# EXERCISE DETAILS
Would you return the full listing exactly, with nothing altered?

*** Begin section ***

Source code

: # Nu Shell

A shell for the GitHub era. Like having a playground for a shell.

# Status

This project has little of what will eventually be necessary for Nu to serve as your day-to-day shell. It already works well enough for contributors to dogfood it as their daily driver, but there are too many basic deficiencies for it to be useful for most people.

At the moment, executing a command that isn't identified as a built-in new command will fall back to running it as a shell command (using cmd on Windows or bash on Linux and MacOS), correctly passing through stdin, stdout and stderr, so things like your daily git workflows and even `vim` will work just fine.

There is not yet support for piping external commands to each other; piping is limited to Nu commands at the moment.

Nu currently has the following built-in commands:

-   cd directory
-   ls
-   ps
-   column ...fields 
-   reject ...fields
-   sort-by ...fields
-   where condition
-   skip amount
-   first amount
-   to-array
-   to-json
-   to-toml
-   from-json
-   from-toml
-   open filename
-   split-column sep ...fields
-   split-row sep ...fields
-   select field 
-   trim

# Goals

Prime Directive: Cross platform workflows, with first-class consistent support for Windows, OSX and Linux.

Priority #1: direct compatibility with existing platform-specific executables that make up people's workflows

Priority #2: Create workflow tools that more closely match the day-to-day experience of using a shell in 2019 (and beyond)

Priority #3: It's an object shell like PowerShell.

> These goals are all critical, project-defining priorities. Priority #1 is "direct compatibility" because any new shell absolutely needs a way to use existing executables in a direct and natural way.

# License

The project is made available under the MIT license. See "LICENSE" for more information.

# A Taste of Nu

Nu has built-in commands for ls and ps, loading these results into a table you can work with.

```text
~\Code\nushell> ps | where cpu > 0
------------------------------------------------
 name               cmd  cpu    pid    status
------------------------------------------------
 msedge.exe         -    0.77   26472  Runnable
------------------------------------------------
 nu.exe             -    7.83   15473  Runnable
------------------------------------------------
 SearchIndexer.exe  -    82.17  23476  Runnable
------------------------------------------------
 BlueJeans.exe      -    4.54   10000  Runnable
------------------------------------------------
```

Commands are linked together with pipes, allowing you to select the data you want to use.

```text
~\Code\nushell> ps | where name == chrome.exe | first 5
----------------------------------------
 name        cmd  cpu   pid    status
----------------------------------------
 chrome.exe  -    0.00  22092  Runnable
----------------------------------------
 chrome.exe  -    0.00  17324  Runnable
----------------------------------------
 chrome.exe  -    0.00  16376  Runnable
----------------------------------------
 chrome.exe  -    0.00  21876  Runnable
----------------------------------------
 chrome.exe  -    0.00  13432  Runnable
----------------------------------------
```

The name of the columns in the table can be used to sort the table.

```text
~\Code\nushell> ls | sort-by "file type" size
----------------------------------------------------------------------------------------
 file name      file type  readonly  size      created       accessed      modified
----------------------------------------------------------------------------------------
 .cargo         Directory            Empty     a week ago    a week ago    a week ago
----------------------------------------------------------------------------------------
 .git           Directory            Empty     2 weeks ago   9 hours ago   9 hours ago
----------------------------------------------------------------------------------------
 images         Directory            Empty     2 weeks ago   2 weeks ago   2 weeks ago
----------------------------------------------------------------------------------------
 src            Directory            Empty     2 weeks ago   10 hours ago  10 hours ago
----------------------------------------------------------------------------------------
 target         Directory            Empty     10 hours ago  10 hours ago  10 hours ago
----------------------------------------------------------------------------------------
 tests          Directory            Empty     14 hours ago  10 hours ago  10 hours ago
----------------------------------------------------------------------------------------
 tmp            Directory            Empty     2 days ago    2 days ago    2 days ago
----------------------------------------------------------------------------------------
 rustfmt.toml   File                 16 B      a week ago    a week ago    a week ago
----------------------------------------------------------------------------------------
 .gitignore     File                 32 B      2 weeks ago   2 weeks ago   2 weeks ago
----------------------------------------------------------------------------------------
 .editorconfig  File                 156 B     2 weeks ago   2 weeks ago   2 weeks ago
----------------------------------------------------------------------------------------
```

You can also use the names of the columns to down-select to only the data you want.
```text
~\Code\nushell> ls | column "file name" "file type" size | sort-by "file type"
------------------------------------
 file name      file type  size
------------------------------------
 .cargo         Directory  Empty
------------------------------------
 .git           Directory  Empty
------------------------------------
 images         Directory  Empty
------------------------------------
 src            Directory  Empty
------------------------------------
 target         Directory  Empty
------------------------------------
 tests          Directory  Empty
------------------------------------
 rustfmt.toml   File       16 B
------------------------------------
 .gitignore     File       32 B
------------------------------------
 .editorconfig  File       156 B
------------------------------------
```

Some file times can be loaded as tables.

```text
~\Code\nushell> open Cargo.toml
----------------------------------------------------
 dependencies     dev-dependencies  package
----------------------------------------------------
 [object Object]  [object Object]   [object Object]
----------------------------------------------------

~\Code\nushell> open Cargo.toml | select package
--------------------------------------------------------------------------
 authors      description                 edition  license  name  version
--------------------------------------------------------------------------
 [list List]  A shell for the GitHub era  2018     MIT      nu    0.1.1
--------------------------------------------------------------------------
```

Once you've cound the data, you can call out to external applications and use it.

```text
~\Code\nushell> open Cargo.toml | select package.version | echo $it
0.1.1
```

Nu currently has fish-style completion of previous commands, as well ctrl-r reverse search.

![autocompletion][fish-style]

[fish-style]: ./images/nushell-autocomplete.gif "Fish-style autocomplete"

*** End section ***

# ANSWER BOX
Source code

: # Nu Shell

A shell for the GitHub era. Like having a playground for a shell.

# Status

This project has little of what will eventually be necessary for Nu to serve as your day-to-day shell. It already works well enough for contributors to dogfood it as their daily driver, but there are too many basic deficiencies for it to be useful for most people.

At the moment, executing a command that isn't identified as a built-in new command will fall back to running it as a shell command (using cmd on Windows or bash on Linux and MacOS), correctly passing through stdin, stdout and stderr, so things like your daily git workflows and even `vim` will work just fine.

There is not yet support for piping external commands to each other; piping is limited to Nu commands at the moment.

Nu currently has the following built-in commands:

-   cd directory
-   ls
-   ps
-   column ...fields 
-   reject ...fields
-   sort-by ...fields
-   where condition
-   skip amount
-   first amount
-   to-array
-   to-json
-   to-toml
-   from-json
-   from-toml
-   open filename
-   split-column sep ...fields
-   split-row sep ...fields
-   select field 
-   trim

# Goals

Prime Directive: Cross platform workflows, with first-class consistent support for Windows, OSX and Linux.

Priority #1: direct compatibility with existing platform-specific executables that make up people's workflows

Priority #2: Create workflow tools that more closely match the day-to-day experience of using a shell in 2019 (and beyond)

Priority #3: It's an object shell like PowerShell.

> These goals are all critical, project-defining priorities. Priority #1 is "direct compatibility" because any new shell absolutely needs a way to use existing executables in a direct and natural way.

# License

The project is made available under the MIT license. See "LICENSE" for more information.

# A Taste of Nu

Nu has built-in commands for ls and ps, loading these results into a table you can work with.

```text
~\Code\nushell> ps | where cpu > 0
------------------------------------------------
 name               cmd  cpu    pid    status
------------------------------------------------
 msedge.exe         -    0.77   26472  Runnable
------------------------------------------------
 nu.exe             -    7.83   15473  Runnable
------------------------------------------------
 SearchIndexer.exe  -    82.17  23476  Runnable
------------------------------------------------
 BlueJeans.exe      -    4.54   10000  Runnable
------------------------------------------------
```

Commands are linked together with pipes, allowing you to select the data you want to use.

```text
~\Code\nushell> ps | where name == chrome.exe | first 5
----------------------------------------
 name        cmd  cpu   pid    status
----------------------------------------
 chrome.exe  -    0.00  22092  Runnable
----------------------------------------
 chrome.exe  -    0.00  17324  Runnable
----------------------------------------
 chrome.exe  -    0.00  16376  Runnable
----------------------------------------
 chrome.exe  -    0.00  21876  Runnable
----------------------------------------
 chrome.exe  -    0.00  13432  Runnable
----------------------------------------
```

The name of the columns in the table can be used to sort the table.

```text
~\Code\nushell> ls | sort-by "file type" size
----------------------------------------------------------------------------------------
 file name      file type  readonly  size      created       accessed      modified
----------------------------------------------------------------------------------------
 .cargo         Directory            Empty     a week ago    a week ago    a week ago
----------------------------------------------------------------------------------------
 .git           Directory            Empty     2 weeks ago   9 hours ago   9 hours ago
----------------------------------------------------------------------------------------
 images         Directory            Empty     2 weeks ago   2 weeks ago   2 weeks ago
----------------------------------------------------------------------------------------
 src            Directory            Empty     2 weeks ago   10 hours ago  10 hours ago
----------------------------------------------------------------------------------------
 target         Directory            Empty     10 hours ago  10 hours ago  10 hours ago
----------------------------------------------------------------------------------------
 tests          Directory            Empty     14 hours ago  10 hours ago  10 hours ago
----------------------------------------------------------------------------------------
 tmp            Directory            Empty     2 days ago    2 days ago    2 days ago
----------------------------------------------------------------------------------------
 rustfmt.toml   File                 16 B      a week ago    a week ago    a week ago
----------------------------------------------------------------------------------------
 .gitignore     File                 32 B      2 weeks ago   2 weeks ago   2 weeks ago
----------------------------------------------------------------------------------------
 .editorconfig  File                 156 B     2 weeks ago   2 weeks ago   2 weeks ago
----------------------------------------------------------------------------------------
```

You can also use the names of the columns to down-select to only the data you want.
```text
~\Code\nushell> ls | column "file name" "file type" size | sort-by "file type"
------------------------------------
 file name      file type  size
------------------------------------
 .cargo         Directory  Empty
------------------------------------
 .git           Directory  Empty
------------------------------------
 images         Directory  Empty
------------------------------------
 src            Directory  Empty
------------------------------------
 target         Directory  Empty
------------------------------------
 tests          Directory  Empty
------------------------------------
 rustfmt.toml   File       16 B
------------------------------------
 .gitignore     File       32 B
------------------------------------
 .editorconfig  File       156 B
------------------------------------
```

Some file times can be loaded as tables.

```text
~\Code\nushell> open Cargo.toml
----------------------------------------------------
 dependencies     dev-dependencies  package
----------------------------------------------------
 [object Object]  [object Object]   [object Object]
----------------------------------------------------

~\Code\nushell> open Cargo.toml | select package
--------------------------------------------------------------------------
 authors      description                 edition  license  name  version
--------------------------------------------------------------------------
 [list List]  A shell for the GitHub era  2018     MIT      nu    0.1.1
--------------------------------------------------------------------------
```

Once you've cound the data, you can call out to external applications and use it.

```text
~\Code\nushell> open Cargo.toml | select package.version | echo $it
0.1.1
```

Nu currently has fish-style completion of previous commands, as well ctrl-r reverse search.

![autocompletion][fish-style]

[fish-style]: ./images/nushell-autocomplete.gif "Fish-style autocomplete"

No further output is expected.